> [How to complete this task] The response should contain all of the data below, reproduced exactly, and no pictures.

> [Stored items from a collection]
□ □ □ □

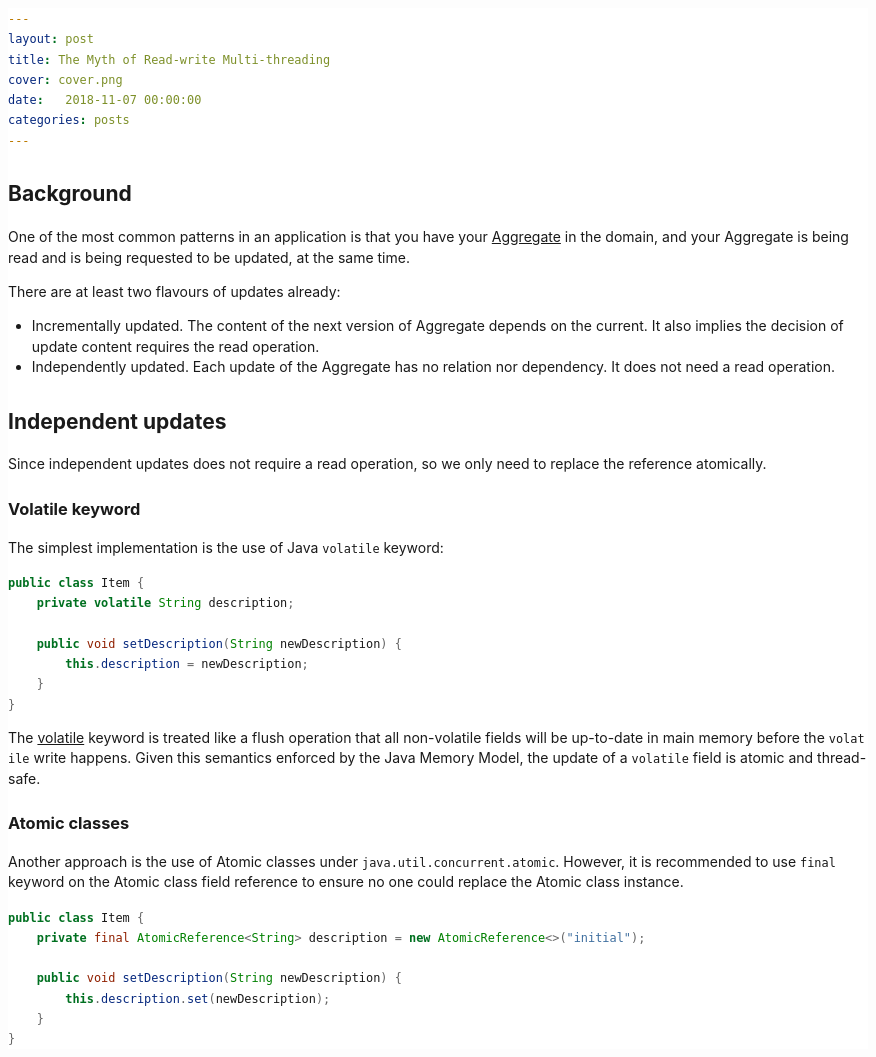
 ```yaml
---
layout: post
title: The Myth of Read-write Multi-threading
cover: cover.png
date:   2018-11-07 00:00:00
categories: posts
---
```


## Background

One of the most common patterns in an application is that you have your [Aggregate](http://thepaulrayner.com/blog/aggregates-and-entities-in-domain-driven-design/) in the domain, and your Aggregate is being read and is being requested to be updated, at the same time.

There are at least two flavours of updates already:

* Incrementally updated. The content of the next version of Aggregate depends on the current. It also implies the decision of update content requires the read operation. 
* Independently updated. Each update of the Aggregate has no relation nor dependency. It does not need a read operation. 

## Independent updates

Since independent updates does not require a read operation, so we only need to replace the reference atomically. 

### Volatile keyword

The simplest implementation is the use of Java `volatile` keyword:

```java
public class Item {
    private volatile String description;
    
    public void setDescription(String newDescription) {
        this.description = newDescription;
    }
}
```

The [volatile](https://www.baeldung.com/java-volatile) keyword is treated like a flush operation that all non-volatile fields will be up-to-date in main memory before the `volatile` write happens. Given this semantics enforced by the Java Memory Model, the update of a `volatile` field is atomic and thread-safe.   

### Atomic classes

Another approach is the use of Atomic classes under `java.util.concurrent.atomic`. However, it is recommended to use `final` keyword on the Atomic class field reference to ensure no one could replace the Atomic class instance. 

```java
public class Item {
    private final AtomicReference<String> description = new AtomicReference<>("initial");
    
    public void setDescription(String newDescription) {
        this.description.set(newDescription);
    }
}
```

□ □ □ □

> [Solution for this task]
 ```yaml
---
layout: post
title: The Myth of Read-write Multi-threading
cover: cover.png
date:   2018-11-07 00:00:00
categories: posts
---
```


## Background

One of the most common patterns in an application is that you have your [Aggregate](http://thepaulrayner.com/blog/aggregates-and-entities-in-domain-driven-design/) in the domain, and your Aggregate is being read and is being requested to be updated, at the same time.

There are at least two flavours of updates already:

* Incrementally updated. The content of the next version of Aggregate depends on the current. It also implies the decision of update content requires the read operation. 
* Independently updated. Each update of the Aggregate has no relation nor dependency. It does not need a read operation. 

## Independent updates

Since independent updates does not require a read operation, so we only need to replace the reference atomically. 

### Volatile keyword

The simplest implementation is the use of Java `volatile` keyword:

```java
public class Item {
    private volatile String description;
    
    public void setDescription(String newDescription) {
        this.description = newDescription;
    }
}
```

The [volatile](https://www.baeldung.com/java-volatile) keyword is treated like a flush operation that all non-volatile fields will be up-to-date in main memory before the `volatile` write happens. Given this semantics enforced by the Java Memory Model, the update of a `volatile` field is atomic and thread-safe.   

### Atomic classes

Another approach is the use of Atomic classes under `java.util.concurrent.atomic`. However, it is recommended to use `final` keyword on the Atomic class field reference to ensure no one could replace the Atomic class instance. 

```java
public class Item {
    private final AtomicReference<String> description = new AtomicReference<>("initial");
    
    public void setDescription(String newDescription) {
        this.description.set(newDescription);
    }
}
```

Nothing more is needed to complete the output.